Research Highlights
Mussel glue helps stem cells affix and remain…New medical treatments anticipated for myocardial infarction and damaged organs
[Professor Hyung Joon Cha and his research team developed a novel stem cell carrier by utilizing coacervate micro-droplets]
A stem cell is almighty that can differentiate into any type of cells or tissues in the body system. It is highlighted as a future therapy because it can fundamentally help damaged tissues to regenerate. However, it was difficult to deliver stem cells to the desired tissue site and have them remain under body fluid-rich environment. In this regard, what the research team developed with mussel adhesive proteins has gained academia’s attention in that this new technology enables stem cells deliver to the desired tissue site and retain cells at the injected site for a long period of time.
The research team led by Professor Hyung Joon Cha in the Department of Chemical Engineering at Pohang University of Science and Technology developed a liquid adhesive stem cell carrier that can easily deliver and retain stem cells through an injection to the target surface in the body by using coacervate platform. It is consisted of mussel adhesive protein which is derived from protein glue secreted by mussels to affix themselves underwater and hyaluronic acid which is a component of extracellular matrix. This new stem cell carrier is expected to play an essential role in delivering stem cells in the body and enhancing therapeutic efficacy by using biocompatible materials, harmless to human body.
For a successful stem cell therapy, two conditions are prerequisite: precise delivery of stem cells efficiently to a target organ and support for cell retention under body fluid-rich environment for a sufficient time. However, no development so far has been able to have transplanted stem cells successfully delivered to and retained in a target organ.
The research team employed the complex coacervate production formation process between mussel adhesive protein and hyaluronic acid. It enables to capture encapsulate stem cells inside of coacervate micro-droplets, to precisely and efficiently deliver stem cells to a desired organ, to prevent the collapse and detachment of stem cells from the target organ, and to have cell retention at the target site for a long period of time.
The stem cells encapsulated in the coacervate platform formed three dimensional cell clusters. The physiological changes of the stem cells induced its superior viability not only in a normal body system but also under hypoxia environment. Furthermore, it was demonstrated their enhanced differentiation capabilities and angiogenesis which is essential in tissue regeneration.
“Our research is significant that mussel adhesive protein is used for the first time to verify applicability as a stem cell therapeutic tool. It can be successfully applied to chronic and ischemic diseases, such as myocardial infarction, that need stem cell therapies.” Professor Cha who led the research, commented with his anticipation.
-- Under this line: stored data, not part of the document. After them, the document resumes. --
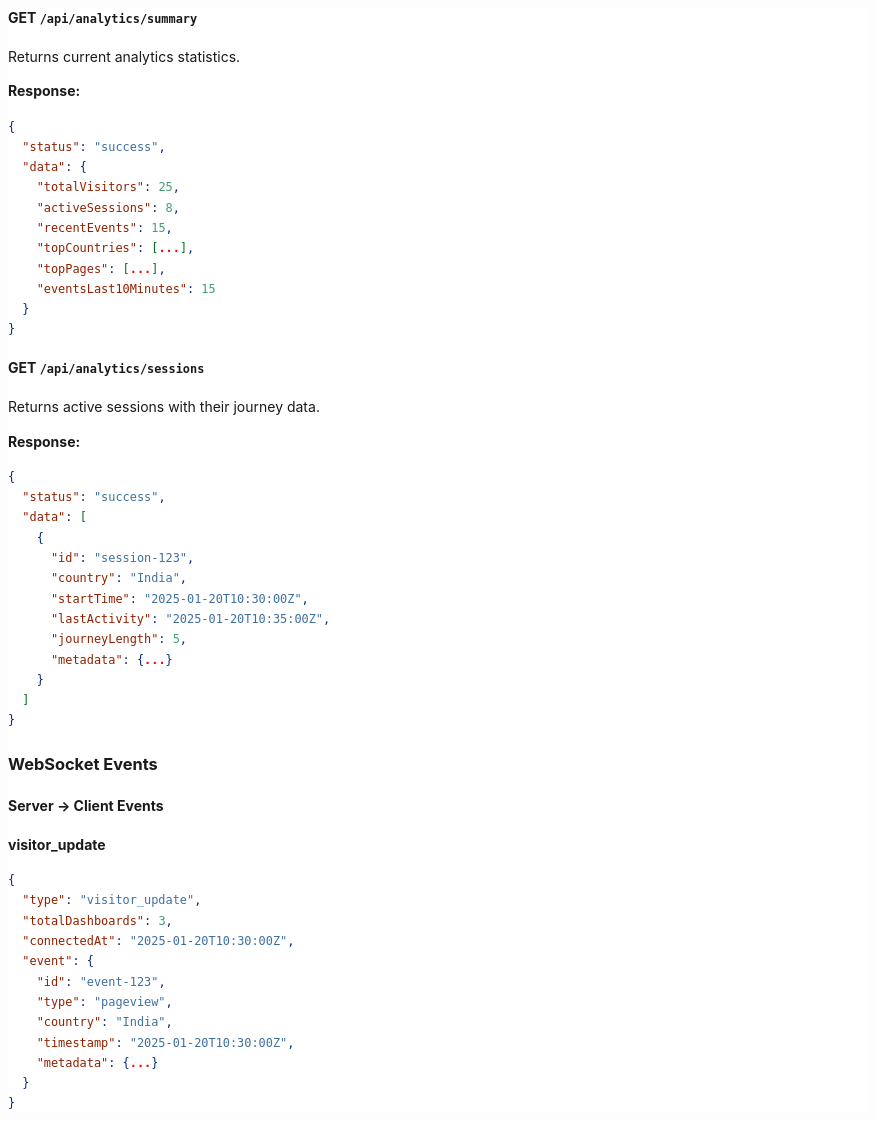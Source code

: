 #### GET `/api/analytics/summary`
Returns current analytics statistics.

**Response:**
```json
{
  "status": "success",
  "data": {
    "totalVisitors": 25,
    "activeSessions": 8,
    "recentEvents": 15,
    "topCountries": [...],
    "topPages": [...],
    "eventsLast10Minutes": 15
  }
}
```

#### GET `/api/analytics/sessions`
Returns active sessions with their journey data.

**Response:**
```json
{
  "status": "success",
  "data": [
    {
      "id": "session-123",
      "country": "India",
      "startTime": "2025-01-20T10:30:00Z",
      "lastActivity": "2025-01-20T10:35:00Z",
      "journeyLength": 5,
      "metadata": {...}
    }
  ]
}
```

### WebSocket Events

#### Server → Client Events

**visitor_update**
```json
{
  "type": "visitor_update",
  "totalDashboards": 3,
  "connectedAt": "2025-01-20T10:30:00Z",
  "event": {
    "id": "event-123",
    "type": "pageview",
    "country": "India",
    "timestamp": "2025-01-20T10:30:00Z",
    "metadata": {...}
  }
}
```

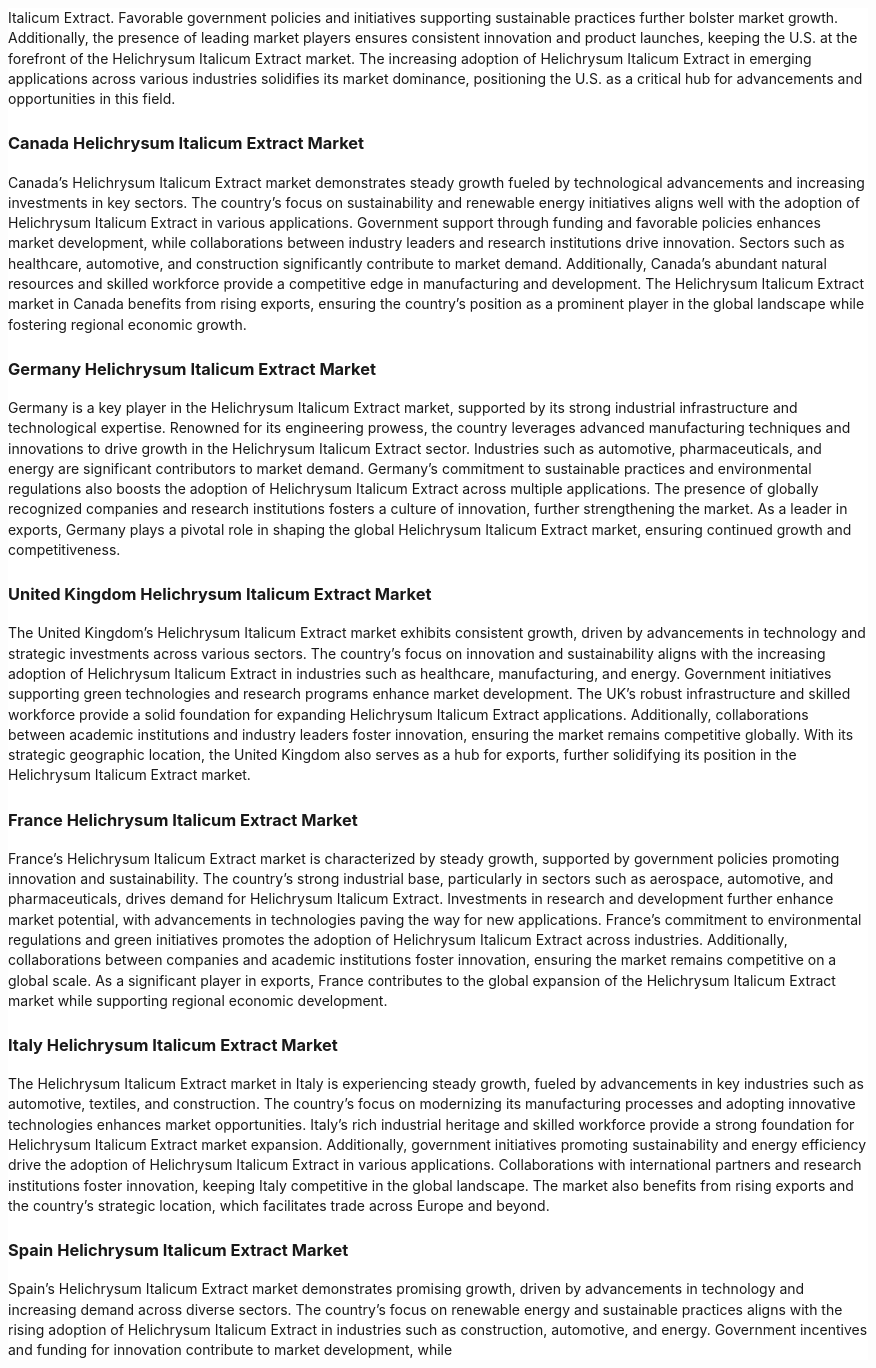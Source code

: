 Italicum Extract. Favorable government policies and initiatives supporting sustainable practices further bolster market growth. Additionally, the presence of leading market players ensures consistent innovation and product launches, keeping the U.S. at the forefront of the Helichrysum Italicum Extract market. The increasing adoption of Helichrysum Italicum Extract in emerging applications across various industries solidifies its market dominance, positioning the U.S. as a critical hub for advancements and opportunities in this field.</p><h3>Canada Helichrysum Italicum Extract Market</h3><p>Canada&rsquo;s Helichrysum Italicum Extract market demonstrates steady growth fueled by technological advancements and increasing investments in key sectors. The country&rsquo;s focus on sustainability and renewable energy initiatives aligns well with the adoption of Helichrysum Italicum Extract in various applications. Government support through funding and favorable policies enhances market development, while collaborations between industry leaders and research institutions drive innovation. Sectors such as healthcare, automotive, and construction significantly contribute to market demand. Additionally, Canada&rsquo;s abundant natural resources and skilled workforce provide a competitive edge in manufacturing and development. The Helichrysum Italicum Extract market in Canada benefits from rising exports, ensuring the country&rsquo;s position as a prominent player in the global landscape while fostering regional economic growth.</p><h3>Germany Helichrysum Italicum Extract Market</h3><p>Germany is a key player in the Helichrysum Italicum Extract market, supported by its strong industrial infrastructure and technological expertise. Renowned for its engineering prowess, the country leverages advanced manufacturing techniques and innovations to drive growth in the Helichrysum Italicum Extract sector. Industries such as automotive, pharmaceuticals, and energy are significant contributors to market demand. Germany&rsquo;s commitment to sustainable practices and environmental regulations also boosts the adoption of Helichrysum Italicum Extract across multiple applications. The presence of globally recognized companies and research institutions fosters a culture of innovation, further strengthening the market. As a leader in exports, Germany plays a pivotal role in shaping the global Helichrysum Italicum Extract market, ensuring continued growth and competitiveness.</p><h3>United Kingdom Helichrysum Italicum Extract Market</h3><p>The United Kingdom&rsquo;s Helichrysum Italicum Extract market exhibits consistent growth, driven by advancements in technology and strategic investments across various sectors. The country&rsquo;s focus on innovation and sustainability aligns with the increasing adoption of Helichrysum Italicum Extract in industries such as healthcare, manufacturing, and energy. Government initiatives supporting green technologies and research programs enhance market development. The UK&rsquo;s robust infrastructure and skilled workforce provide a solid foundation for expanding Helichrysum Italicum Extract applications. Additionally, collaborations between academic institutions and industry leaders foster innovation, ensuring the market remains competitive globally. With its strategic geographic location, the United Kingdom also serves as a hub for exports, further solidifying its position in the Helichrysum Italicum Extract market.</p><h3>France Helichrysum Italicum Extract Market</h3><p>France&rsquo;s Helichrysum Italicum Extract market is characterized by steady growth, supported by government policies promoting innovation and sustainability. The country&rsquo;s strong industrial base, particularly in sectors such as aerospace, automotive, and pharmaceuticals, drives demand for Helichrysum Italicum Extract. Investments in research and development further enhance market potential, with advancements in technologies paving the way for new applications. France&rsquo;s commitment to environmental regulations and green initiatives promotes the adoption of Helichrysum Italicum Extract across industries. Additionally, collaborations between companies and academic institutions foster innovation, ensuring the market remains competitive on a global scale. As a significant player in exports, France contributes to the global expansion of the Helichrysum Italicum Extract market while supporting regional economic development.</p><h3>Italy Helichrysum Italicum Extract Market</h3><p>The Helichrysum Italicum Extract market in Italy is experiencing steady growth, fueled by advancements in key industries such as automotive, textiles, and construction. The country&rsquo;s focus on modernizing its manufacturing processes and adopting innovative technologies enhances market opportunities. Italy&rsquo;s rich industrial heritage and skilled workforce provide a strong foundation for Helichrysum Italicum Extract market expansion. Additionally, government initiatives promoting sustainability and energy efficiency drive the adoption of Helichrysum Italicum Extract in various applications. Collaborations with international partners and research institutions foster innovation, keeping Italy competitive in the global landscape. The market also benefits from rising exports and the country&rsquo;s strategic location, which facilitates trade across Europe and beyond.</p><h3>Spain Helichrysum Italicum Extract Market</h3><p>Spain&rsquo;s Helichrysum Italicum Extract market demonstrates promising growth, driven by advancements in technology and increasing demand across diverse sectors. The country&rsquo;s focus on renewable energy and sustainable practices aligns with the rising adoption of Helichrysum Italicum Extract in industries such as construction, automotive, and energy. Government incentives and funding for innovation contribute to market development, while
With reference to the research, more details can be found in the research article recently published on the website of Acta Biomaterialia, the world-renowned journal in the field of biomaterials science. The research was financially supported by the Marine Biomaterials Research Center grant from Marine Biotechnology Program of the Korea Institute of Marine Science and Technology Promotion funded by the Ministry of Oceans and Fisheries, Korea.